What was this? Strange, warped looking legs, with similar arms that ended with a 3-digited hand. A foreign-looking suit, covered in strange doo-dads and silken fabric. And of course, the most noticeable, a glossy, iridescent helmet...
"Woah! A monster~?" she gasped and sputtered in surprise. "Or wait~! An alien~! A big-headed astronaut~!!"
[oo1] opportunity for redemption
Mere moments ago, she’d had it all. Every possibility, every conceivable twist or turn any universe’s reality could take, everything at her fingertips. And yet now—
Now, she has nothing.
…In any case, the young woman has very little now, slight exaggeration aside. Blessedly (or not), she still clings to fragmented memories of her end, and appreciation of her passing comes to her gradually, but this she accepts calmly and without fuss. Is that somehow unusual?, she wonders ─ to realise that the flame of life no longer burns, having been snuffed out…however long ago. She herself isn’t aware of time frame, of how long ago it was that she blinked out of existence; and though such a mystery inspires the gentlest of frowns the moment it occurs to her, it’s granted only that one moment of consideration. Measure of time surely can’t be much use to her now, she reasons, so to dwell this particular detail for longer would be useless.
Instead, she strives to remember her prior existence, to bring together her scattered thoughts into something coherent ─ and for better or for worse, this she manages to do within good time. Memory returns like waves lapping at the shore, gradually but nonetheless with some force. Columbia, her cage, Comstock,— DeWitt. Aptly, her process of thought comes full-circle too, ultimately bringing her right back to where she started: her end. Yes, it all falls into place now, just as it had the first time she’d become fully aware of the limitless connections and relationships; history is also echoed in the sense that she receives (or re-receives) this information whilst bearing the burden of sadness, yet doesn’t cry out or express otherwise any raw emotion. Facts are fact, and what’s done has been done, after all.
Deeming herself now sufficiently aware of her thoughts, Elizabeth now looks to study the situation of her location. This she commences by - quite simply - standing from her seated place, if not without staggering a bit, before allowing her gaze to wander.

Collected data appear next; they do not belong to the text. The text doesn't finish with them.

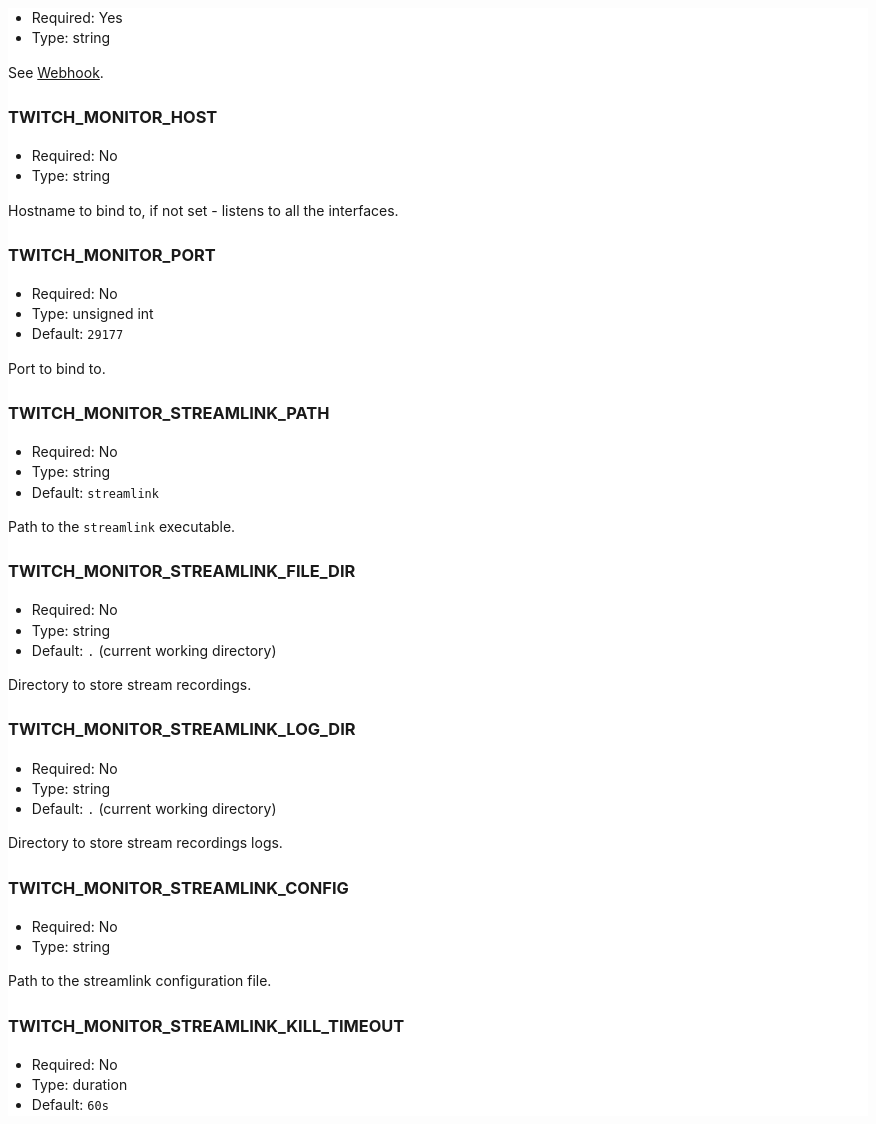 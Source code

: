 * Required: Yes
* Type: string

See [Webhook](webhook.md).

### TWITCH_MONITOR_HOST

* Required: No
* Type: string

Hostname to bind to, if not set - listens to all the interfaces.

### TWITCH_MONITOR_PORT

* Required: No
* Type: unsigned int
* Default: `29177`

Port to bind to.

### TWITCH_MONITOR_STREAMLINK_PATH

* Required: No
* Type: string
* Default: `streamlink`

Path to the `streamlink` executable.

### TWITCH_MONITOR_STREAMLINK_FILE_DIR

* Required: No
* Type: string
* Default: `.` (current working directory)

Directory to store stream recordings.

### TWITCH_MONITOR_STREAMLINK_LOG_DIR

* Required: No
* Type: string
* Default: `.` (current working directory)

Directory to store stream recordings logs.

### TWITCH_MONITOR_STREAMLINK_CONFIG

* Required: No
* Type: string

Path to the streamlink configuration file.

### TWITCH_MONITOR_STREAMLINK_KILL_TIMEOUT

* Required: No
* Type: duration
* Default: `60s`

She’d been brought up to believe in life after death, and this is supposed to be it ─ thing is, however, that there’s neither anything particularly heavenly nor particularly heavenly about her surroundings; on the contrary, her environment looks to be of the…mortal realm still, somehow, much as the area resembles a station of sorts. Or perhaps this is purgatory, an interim stage between life and death…? Impossible to tell. In any case, it doesn’t take much imagination for her to admit she could be worse off, even in death, and so it’s with this drab optimism (though also with the doubt that she’ll encounter any other) in mind that she pushes onwards.

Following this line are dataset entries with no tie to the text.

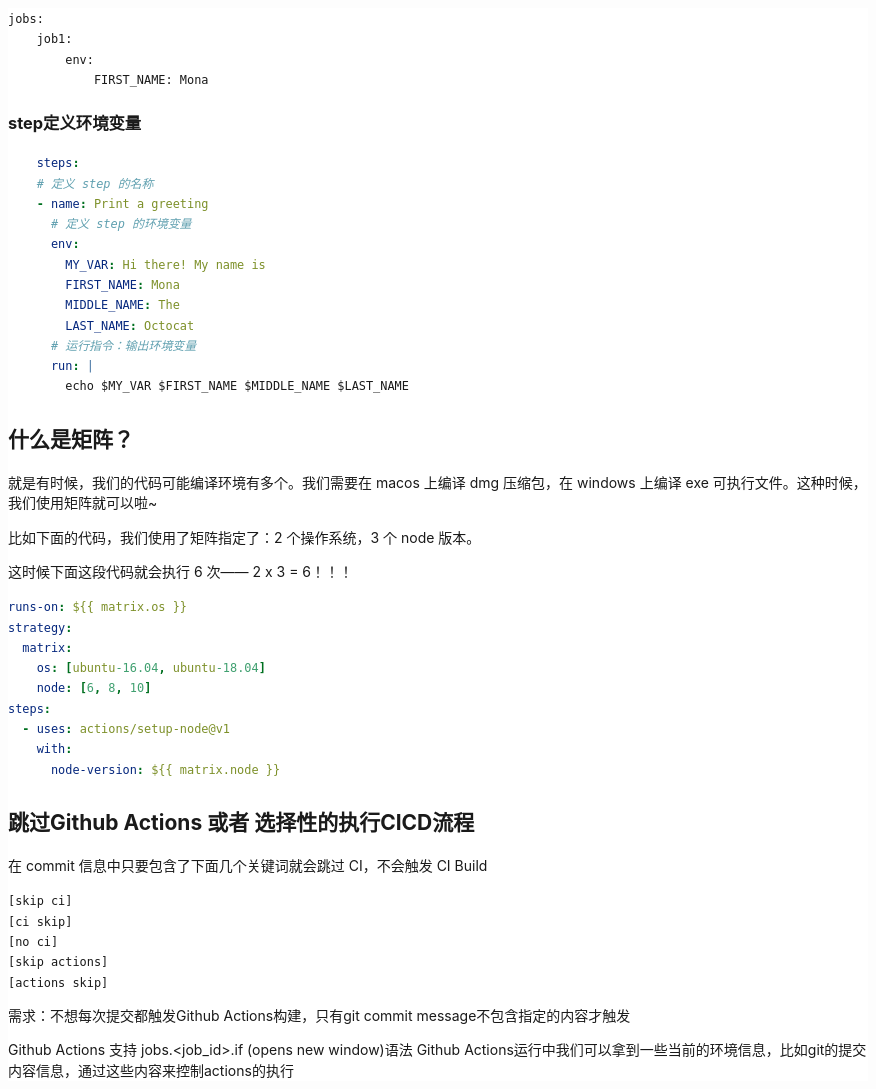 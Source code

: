     jobs:
        job1:
            env:
                FIRST_NAME: Mona

### step定义环境变量

```yaml
    steps:
    # 定义 step 的名称
    - name: Print a greeting
      # 定义 step 的环境变量
      env:
        MY_VAR: Hi there! My name is
        FIRST_NAME: Mona
        MIDDLE_NAME: The
        LAST_NAME: Octocat
      # 运行指令：输出环境变量
      run: |
        echo $MY_VAR $FIRST_NAME $MIDDLE_NAME $LAST_NAME
```

## 什么是矩阵？
就是有时候，我们的代码可能编译环境有多个。我们需要在 macos 上编译 dmg 压缩包，在 windows 上编译 exe 可执行文件。这种时候，我们使用矩阵就可以啦~

比如下面的代码，我们使用了矩阵指定了：2 个操作系统，3 个 node 版本。

这时候下面这段代码就会执行 6 次—— 2 x 3 = 6！！！

```yaml
runs-on: ${{ matrix.os }}
strategy:
  matrix:
    os: [ubuntu-16.04, ubuntu-18.04]
    node: [6, 8, 10]
steps:
  - uses: actions/setup-node@v1
    with:
      node-version: ${{ matrix.node }}
```

## 跳过Github Actions 或者 选择性的执行CICD流程
在 commit 信息中只要包含了下面几个关键词就会跳过 CI，不会触发 CI Build

    [skip ci]
    [ci skip]
    [no ci]
    [skip actions]
    [actions skip]

需求：不想每次提交都触发Github Actions构建，只有git commit message不包含指定的内容才触发

Github Actions 支持 jobs.<job_id>.if (opens new window)语法 Github Actions运行中我们可以拿到一些当前的环境信息，比如git的提交内容信息，通过这些内容来控制actions的执行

Misha had been waiting at the station for at least an hour. Certainly, if she'd been given the privilege of a second life, she'd have the privilege of choosing a better location. Not even fifteen minutes in the rainy ramshackle of a town had she decided it didn't suit her at all!
Predictably, no train ever arrived. She did notice the arrival of a peculiarly dressed lady, however.
Curiously, she tip-toed closer to the dazed-looking woman with little elegance to speak of, and the grimy brick columns did little to disguise Misha's candy-pink tresses... but she certainly liked to imagine that her movements were stealthy.